Consider the following that shoud succesively shorten the list t:

t = {1, 2, 3}; j = 0;

While[ ++j < 4, t[[1]] = Sequence[]; Print[t]]

this returns: {2,3} three times.Dropping of the first element only seems

to work once.

If you say Information[t] you get:

t={Sequence[],2,3}

Daniel

[Szabolcs Horvát]

Hi Daniel,

What seems to be happening when

t[[1]] = x

is evaluated is that first x is evaluated, then the first element of t
is changed to (the result of the evaluation of) x. But t itself does
not go through an evaluation process. Thus an assignment like t[[1]] is
only capable of changing the first element of t but nothing else.

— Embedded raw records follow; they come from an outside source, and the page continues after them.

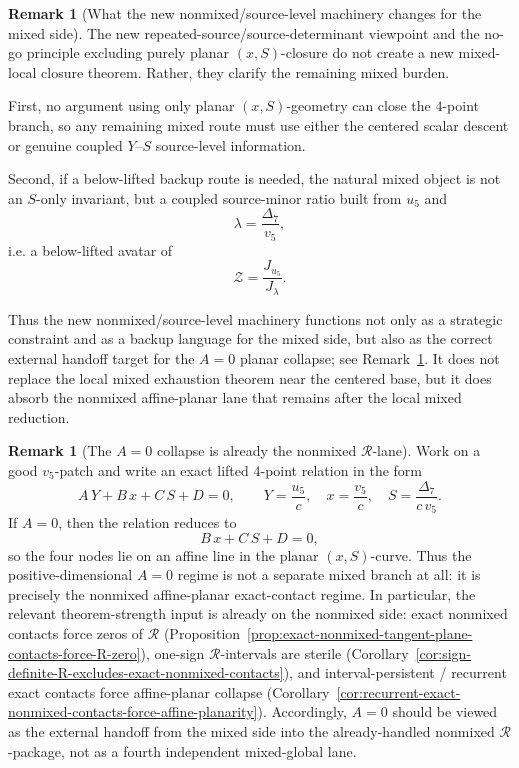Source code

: \documentclass[11pt,a4paper]{amsart}
\theoremstyle{plain}
\theoremstyle{definition}
\newtheorem{remark}[theorem]{Remark}
\begin{document}
\begin{remark}[What the new nonmixed/source-level machinery changes for the mixed side]
\label{rem:nonmixed-source-machinery-mixed-side}
The new repeated-source/source-determinant viewpoint and the no-go principle
excluding purely planar $(x,S)$-closure do not create a new mixed-local closure
theorem. Rather, they clarify the remaining mixed burden.

First, no argument using only planar $(x,S)$-geometry can close the $4$-point
branch, so any remaining mixed route must use either the centered scalar
descent or genuine coupled $Y$--$S$ source-level information.

Second, if a below-lifted backup route is needed, the natural mixed object is
not an $S$-only invariant, but a coupled source-minor ratio built from
$u_5$ and
\[
\lambda=\frac{\Delta_7}{v_5},
\]
i.e. a below-lifted avatar of
\[
\mathcal Z=\frac{J_{u_5}}{J_\lambda}.
\]

Thus the new nonmixed/source-level machinery functions not only as a strategic
constraint and as a backup language for the mixed side, but also as the
correct external handoff target for the $A=0$ planar collapse; see
Remark~\ref{rem:A-zero-is-nonmixed-handoff}. It does not replace the local
mixed exhaustion theorem near the centered base, but it does absorb the
nonmixed affine-planar lane that remains after the local mixed reduction.
\end{remark}

\begin{remark}[The $A=0$ collapse is already the nonmixed $\mathcal R$-lane]
\label{rem:A-zero-is-nonmixed-handoff}
Work on a good $v_5$-patch and write an exact lifted $4$-point relation in the
form
\[
A\,Y+B\,x+C\,S+D=0,
\qquad
Y=\frac{u_5}{c},\quad x=\frac{v_5}{c},\quad S=\frac{\Delta_7}{c\,v_5}.
\]
If $A=0$, then the relation reduces to
\[
B\,x+C\,S+D=0,
\]
so the four nodes lie on an affine line in the planar $(x,S)$-curve. Thus the
positive-dimensional $A=0$ regime is not a separate mixed branch at all: it is
precisely the nonmixed affine-planar exact-contact regime. In particular, the
relevant theorem-strength input is already on the nonmixed side: exact
nonmixed contacts force zeros of $\mathcal R$
(Proposition~\ref{prop:exact-nonmixed-tangent-plane-contacts-force-R-zero}),
one-sign $\mathcal R$-intervals are sterile
(Corollary~\ref{cor:sign-definite-R-excludes-exact-nonmixed-contacts}), and
interval-persistent / recurrent exact contacts force affine-planar collapse
(Corollary~\ref{cor:recurrent-exact-nonmixed-contacts-force-affine-planarity}).
Accordingly, $A=0$ should be viewed as the external handoff from the mixed side
into the already-handled nonmixed $\mathcal R$-package, not as a fourth
independent mixed-global lane.
\end{remark}
\end{document}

If we force t to be evaluated in its entirety after every assignment,
then the program will work as expected:

While[ ++j < 4, t[[1]] = Sequence[]; t = t; Print[t]]

The fact that t[[1]] = x type assignments are not able to affect
anything else than the first element is not necessarily a bad thing.
Consider the following (admittedly unusual) example:

u = Unevaluated[{RandomInteger[], RandomInteger[]}]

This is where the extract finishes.